Required action
State how many lines of the entries hold the string "处的法向量为". Reply with the number alone.

----

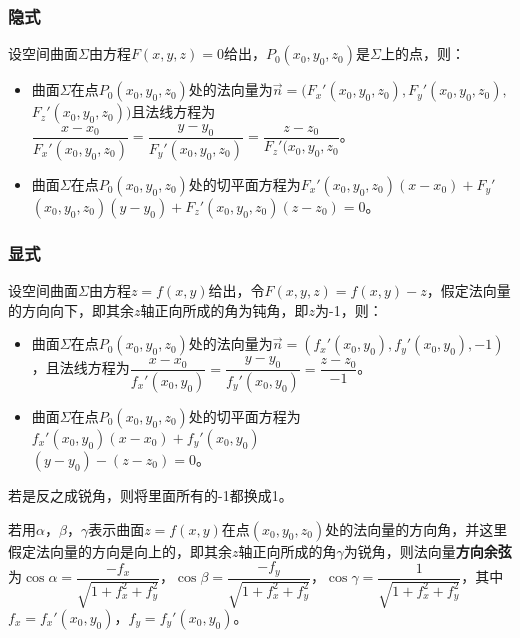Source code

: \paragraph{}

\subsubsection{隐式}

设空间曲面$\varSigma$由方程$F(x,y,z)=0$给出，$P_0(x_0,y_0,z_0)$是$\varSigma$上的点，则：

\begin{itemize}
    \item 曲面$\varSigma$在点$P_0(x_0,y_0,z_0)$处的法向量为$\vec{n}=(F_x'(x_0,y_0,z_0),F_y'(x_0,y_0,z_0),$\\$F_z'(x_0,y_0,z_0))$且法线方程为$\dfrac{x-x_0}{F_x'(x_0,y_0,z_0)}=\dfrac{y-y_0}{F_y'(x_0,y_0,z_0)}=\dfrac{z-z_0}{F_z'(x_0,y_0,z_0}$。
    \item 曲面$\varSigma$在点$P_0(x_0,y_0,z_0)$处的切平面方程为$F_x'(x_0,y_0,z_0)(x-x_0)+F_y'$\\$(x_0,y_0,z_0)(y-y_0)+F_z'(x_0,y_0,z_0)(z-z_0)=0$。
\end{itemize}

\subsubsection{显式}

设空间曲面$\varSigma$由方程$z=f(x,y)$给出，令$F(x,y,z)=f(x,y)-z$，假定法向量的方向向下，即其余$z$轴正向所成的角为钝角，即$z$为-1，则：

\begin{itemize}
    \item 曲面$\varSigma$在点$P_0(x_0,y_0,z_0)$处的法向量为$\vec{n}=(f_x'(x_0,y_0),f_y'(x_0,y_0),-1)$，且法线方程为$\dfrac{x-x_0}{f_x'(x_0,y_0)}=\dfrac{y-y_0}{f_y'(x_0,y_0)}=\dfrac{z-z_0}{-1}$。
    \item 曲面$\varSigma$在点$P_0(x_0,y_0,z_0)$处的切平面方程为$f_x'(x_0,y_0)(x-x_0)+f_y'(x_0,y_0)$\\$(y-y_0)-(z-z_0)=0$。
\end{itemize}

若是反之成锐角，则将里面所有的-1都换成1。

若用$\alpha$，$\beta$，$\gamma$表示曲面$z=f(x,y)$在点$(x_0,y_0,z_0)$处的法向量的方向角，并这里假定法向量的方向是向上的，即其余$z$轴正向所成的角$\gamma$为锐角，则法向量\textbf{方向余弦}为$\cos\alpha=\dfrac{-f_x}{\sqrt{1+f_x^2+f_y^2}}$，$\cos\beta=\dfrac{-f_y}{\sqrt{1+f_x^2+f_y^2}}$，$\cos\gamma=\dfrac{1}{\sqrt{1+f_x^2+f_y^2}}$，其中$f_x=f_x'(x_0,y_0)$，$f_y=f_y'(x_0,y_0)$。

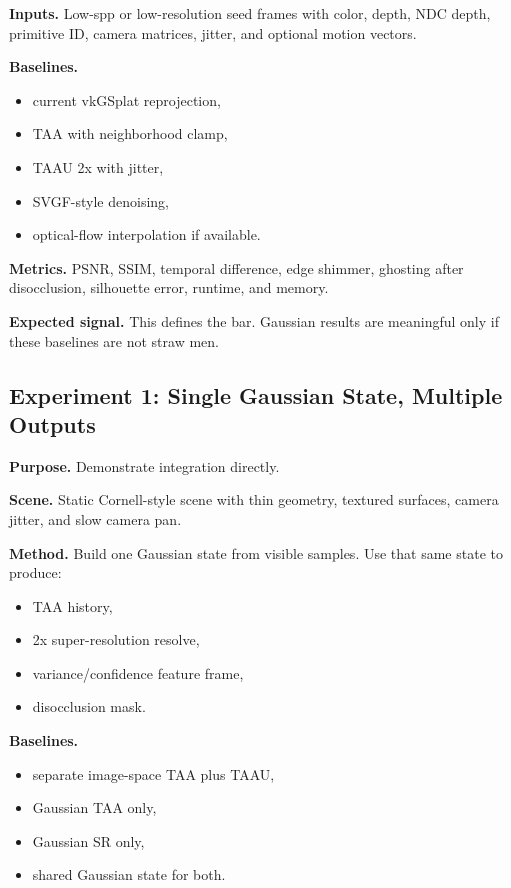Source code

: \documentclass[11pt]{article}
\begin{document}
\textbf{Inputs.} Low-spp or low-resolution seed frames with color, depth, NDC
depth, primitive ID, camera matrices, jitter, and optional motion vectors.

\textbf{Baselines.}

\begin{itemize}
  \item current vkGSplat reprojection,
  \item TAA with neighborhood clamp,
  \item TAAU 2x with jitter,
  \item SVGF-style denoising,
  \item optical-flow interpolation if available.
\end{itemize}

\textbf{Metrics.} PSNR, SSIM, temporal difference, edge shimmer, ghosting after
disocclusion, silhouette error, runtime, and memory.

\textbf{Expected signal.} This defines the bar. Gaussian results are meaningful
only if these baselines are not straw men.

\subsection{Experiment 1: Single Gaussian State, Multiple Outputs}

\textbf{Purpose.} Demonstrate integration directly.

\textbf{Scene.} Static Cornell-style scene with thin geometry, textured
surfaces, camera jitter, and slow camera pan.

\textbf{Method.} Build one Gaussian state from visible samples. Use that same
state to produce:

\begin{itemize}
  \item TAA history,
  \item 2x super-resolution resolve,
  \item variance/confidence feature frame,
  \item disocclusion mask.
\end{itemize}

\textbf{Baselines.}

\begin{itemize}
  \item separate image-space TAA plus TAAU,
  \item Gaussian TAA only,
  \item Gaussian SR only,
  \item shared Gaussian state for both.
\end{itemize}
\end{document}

----

Solution to the problem
2